The response to this piece was done via the Hypothesis annotation layer for en-counter-maps; to see the annotations in context, which is the proper way to read this response, go to en-counter-maps and toggle the Hypothesis arrow. We have aggregated the links below for archival purposes.


adlangmead 7/25/2017 3:04:37 PM
en-counter-maps
I would like to annotate my experience of this piece by honing in on two themes: ambiguity and scale.

adlangmead 7/25/2017 3:08:16 PM #
processes of making and doing art and archaeology.
A neatly-dug trench enters like a sharp brown cut up through the grass from the bottom of the frame, its line moving the eye directly towards a white house-like structure that asks a question in a language foreign to me. The tilt of the hill and the framing of the photograph gives the structure a sense of being a sloping funhouse, an environment in which your senses are made to trick themselves, to expect level ground where there is an incline, to see solid walls dissolve unexpectedly. An experience of disorientation. Where am I?

Hvar erum við? Where are we, indeed? By these words, ambiguity slides from the text into the very makeup of the landscape represented by this photograph. A quick trip to Google Translate helps me find a bit of purchase on what I am seeing, and situates this piece textually in Iceland--something suggested, but not strictly disambiguated, by the header image.

Returning here, having finished the piece, I find that this image encapsulates for me the entirety of the story that is to come--the inverse of ambiguity.


adlangmead 7/25/2017 3:08:41 PM #
In total we devised 4 pieces.
In the second image of this introductory sequence--the flow of the text has defined the images' sequentiality--we have clearly moved back in time. The trenches are gone, the walls of the white structure are emptier, the working clutter at right is neater. Entropy (?) has been reversed. I find myself wondering if clutter is always a sign of the ravages of time. In archaeology, does mess suggest progress?

It becomes clear to me through this step back that the canvas of the white structure's walls are in a state of becoming.

Instead of the brown gashes of the trenches, chalk scores the earth the way that old police dramas demarcated dead bodies.

Ferdy on Films


adlangmead 7/25/2017 4:03:05 PM #
Inferstructures, Maps of places called Bolungarvík, Threads, and A 1913 Map of 2011 Bolungarvík
In the first image of this second sequence, we move back in time yet again. Archaeological layers move from top to bottom, from the present to the past, as we are doing here.

The chalk lines are now just in a state of becoming. A human appears. The technology used to create the patterns we now expect become visible. The human appears almost as an interlper, as the objects have as yet taken center stage in this system.

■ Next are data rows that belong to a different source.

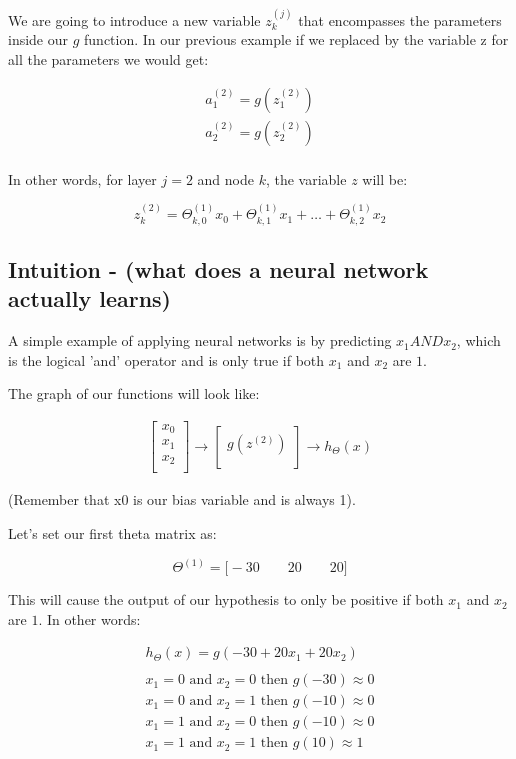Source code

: We are going to introduce a new variable $z_k^{(j)}$ that encompasses the parameters inside our $g$ function. In our previous example if we replaced by the variable z for all the parameters we would get:

\begin{align*}
	a^{(2)}_1 = g(z^{(2)}_1) \\
	a^{(2)}_2 = g(z^{(2)}_2) \\
\end{align*}

\noindent In other words, for layer $j=2$ and node $k$, the variable $z$ will be:

$$z^{(2)}_k = \Theta^{(1)}_{k,0}x_0 + \Theta^{(1)}_{k,1}x_1 + \hdots + \Theta^{(1)}_{k,2}x_2$$


\subsection{Intuition - (what does a neural network actually learns)}
A simple example of applying neural networks is by predicting $x_1 AND x_2$, which is the logical 'and' operator and is only true if both $x_1$ and $x_2$ are $1$.

\noindent The graph of our functions will look like:

\begin{align}
	\begin{bmatrix}
		x_0 \\
		x_1 \\
		x_2 \\
	\end{bmatrix}
	\rightarrow
	\begin{bmatrix}
		g(z^{(2)}) \\
	\end{bmatrix}
	\rightarrow
	h_{\Theta}(x) \label{neural-network-rep}
\end{align}

\noindent (Remember that x0 is our bias variable and is always 1).

\noindent Let's set our first theta matrix as:

$$\Theta^{(1)} = \Big[ -30 \qquad 20 \qquad 20\Big]$$

This will cause the output of our hypothesis to only be positive if both $x_1$ and $x_2$ are $1$. In other words:

\begin{align*}
	h_{\Theta}(x) = g(-30 + 20x_1 + 20x_2) \\
	\\
	x_1 = 0 \text{ and } x_2 = 0 \text{ then } g(-30) \approx 0 \\
	x_1 = 0 \text{ and } x_2 = 1 \text{ then } g(-10) \approx 0 \\
	x_1 = 1 \text{ and } x_2 = 0 \text{ then } g(-10) \approx 0 \\
	x_1 = 1 \text{ and } x_2 = 1 \text{ then } g(10) \approx 1 \\
\end{align*}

In the second image of this sequence, the human becomes a mere shadow. A shadow whose originating object, for a while, eluded me. The shadow of the photographer that is made on the roof melds with the shadow of the white structure on the ground to create the impression a panoptic prison tower has been inserted into our narrative. Angles are seen, all jutting out, allowing for a sweeping view of the terrain.

Folson Prison Museum

It is a prison guard's point of view, but it is also a cartographer's. The question of scale both in the form of a silhouette and in the form of an inquirer's standpoint arises.

By the end of this sequence, distant crowds gather and time speeds on (backwards or forwards, we do not know) in a time-lapse photograph taken--we assume--within the white structure?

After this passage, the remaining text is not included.